The version of misogyny that teenage girls face is a complicated one. Their interests are constantly mocked - think of the backlash to One Direction, Taylor Swift, Starbucks frappuccinos, and the Twilight movies - but they themselves are sexualized as the peak of female beauty. The patriarchy fetishizes children and then scolds them for being childish. Aesthetics provide safety from being ridiculed (at least within the given community) for genuine interests, but still allows them standards of beauty to strive for, since they’ve gotten so accommodated to being valued only for looks. Aesthetics give teen girls proof that there is safety in numbers.
But that’s not to say they’re actually safe.
The “dark academia” aesthetic, which draws inspiration from Dead Poets Society and includes a lot of tweed, is criticized for excluding people of color and non-Eurocentric cultures. Ivy league schools in the 1950s might have been picturesque, but they weren’t exactly known for their diversity.
The “coquette” aesthetic (content warning for the linked TikTok which satirizes anorexia) is more obviously problematic, with participants praising the renowned book Lolita not for its literary depth but for its fashion inspiration. Much of the clothing consists of lacy tops, pink bows, and anything that can be simultaneously sexualized and childlike, all while promoting eating habits (or lack thereof) that can get your weight down to that of a little girl’s.

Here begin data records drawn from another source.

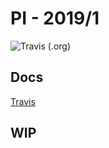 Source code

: # PI - 2019/1

![Travis (.org)](https://img.shields.io/travis/pi-2019-org/experiments.svg)

## Docs

<!-- [Docker](docs/docker.md) -->
[Travis](docs/travis.md)

## WIP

This isn’t to say that Lolita itself is what led TikTok users down that rabbit hole. Often, the artists of the music, literature, or films that certain aesthetics adopt are trying to convey the opposite message. The song “Strawberry Blond” by Mitski became popular in 2020 as a soundtrack to the cottagecore aesthetic, with (mostly white) creators singing along happily as they show off their fast fashion mushroom clothes. In reality, the song’s lyrics are about the struggle many women of color face in wanting to be accepted by white culture while not erasing their own. This meaning was itself ironically erased by white influencers to promote their idea of beauty.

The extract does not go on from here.